The Corner

James Madison: Still Causing Friction

According to Politico, there is friction between Speaker Pelosi and President Obama because she thinks he is not moving leftward fast enough. Meanwhile, she also has a difficult relationship with Senate Majority Leader Harry Reid. This intraparty tension stems not just from these three persons, but from a fourth:  James Madison.

As he explained in Federalist 51, the Framers intended the separation of powers to create political friction: “Ambition must be made to counteract ambition. The interest of the man must be connected with the constitutional rights of the place.” Bicameralism serves the same purpose: to render the two houses “as little connected with each other as the nature of their common functions and their common dependence on the society will admit.” Accordingly, presidents have often butted heads with House speakers of their own party, who in turn have clashed with their Senate counterparts.
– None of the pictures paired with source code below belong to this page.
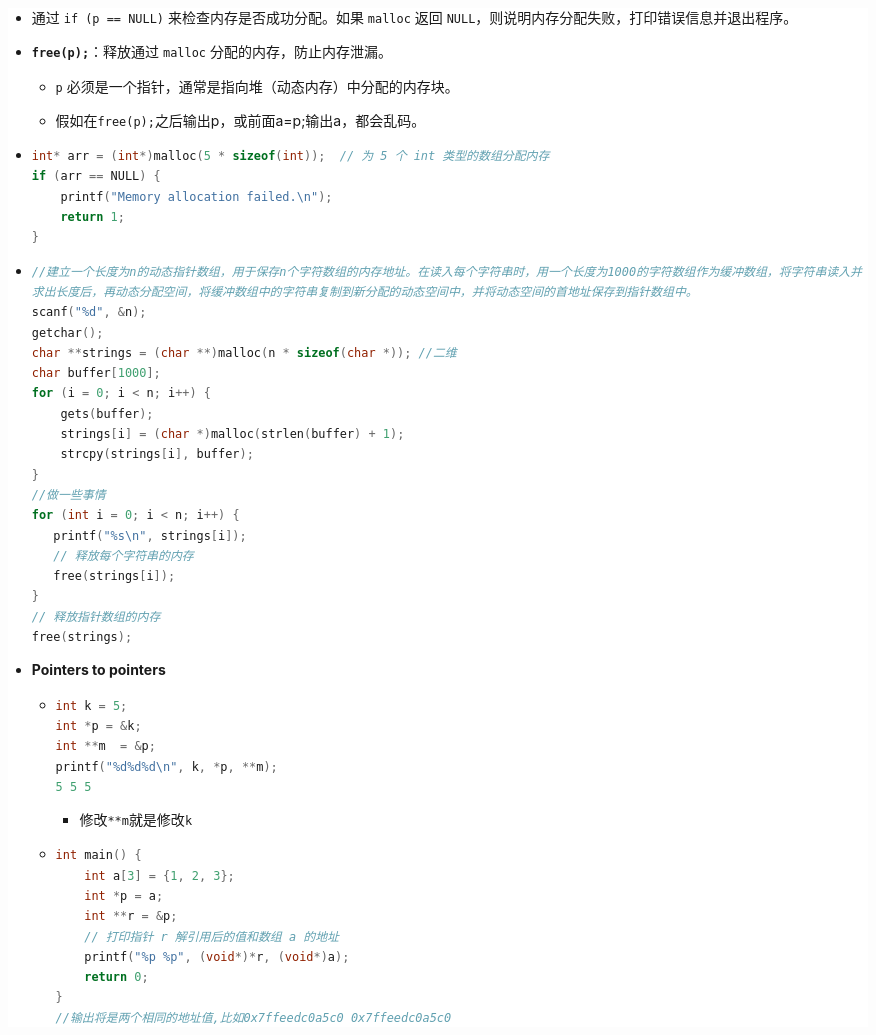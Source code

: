   - 通过 `if (p == NULL)` 来检查内存是否成功分配。如果 `malloc` 返回 `NULL`，则说明内存分配失败，打印错误信息并退出程序。

  - **`free(p);`**：释放通过 `malloc` 分配的内存，防止内存泄漏。

    - `p` 必须是一个指针，通常是指向堆（动态内存）中分配的内存块。
  
    - 假如在`free(p);`之后输出p，或前面a=p;输出a，都会乱码。
  
  - ```c
    int* arr = (int*)malloc(5 * sizeof(int));  // 为 5 个 int 类型的数组分配内存
    if (arr == NULL) {
        printf("Memory allocation failed.\n");
        return 1;
    }
    ```
  
  - ```c
    //建立一个长度为n的动态指针数组，用于保存n个字符数组的内存地址。在读入每个字符串时，用一个长度为1000的字符数组作为缓冲数组，将字符串读入并求出长度后，再动态分配空间，将缓冲数组中的字符串复制到新分配的动态空间中，并将动态空间的首地址保存到指针数组中。
    scanf("%d", &n);  
    getchar(); 
    char **strings = (char **)malloc(n * sizeof(char *)); //二维
    char buffer[1000];
    for (i = 0; i < n; i++) {
        gets(buffer); 
        strings[i] = (char *)malloc(strlen(buffer) + 1);
        strcpy(strings[i], buffer);
    }
    //做一些事情
    for (int i = 0; i < n; i++) {
       printf("%s\n", strings[i]);
       // 释放每个字符串的内存
       free(strings[i]);
    }
    // 释放指针数组的内存
    free(strings);
    ```



- **Pointers to pointers**

  - ```c
    int k = 5;
    int *p = &k;
    int **m  = &p;
    printf("%d%d%d\n", k, *p, **m);
    5 5 5
    ```

    - 修改`**m`就是修改`k`

  - ```c
    int main() {
        int a[3] = {1, 2, 3}; 
        int *p = a;        
        int **r = &p;         
        // 打印指针 r 解引用后的值和数组 a 的地址
        printf("%p %p", (void*)*r, (void*)a);
        return 0;
    }
    //输出将是两个相同的地址值,比如0x7ffeedc0a5c0 0x7ffeedc0a5c0
    ```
As William F. Connelly Jr. explains in a forthcoming book on Madison’s enduring influence, the Framers did not create friction simply for its own sake. Friction creates light as well as heat: That is, disagreement gives rise to debate and deliberation.  If the Obama-Pelosi-Reid conflict slows things down a bit, that’s all to the good.  Lawmakers may actually get a chance to deliberate on the merits of the president’s program.  A few of them may even read the bills.

— John J. Pitney Jr. is the Roy P. Crocker professor of government at Claremont McKenna College. With James Ceaser and Andrew Busch, he is co-author of Epic Journey: The 2008 Elections and American Politics.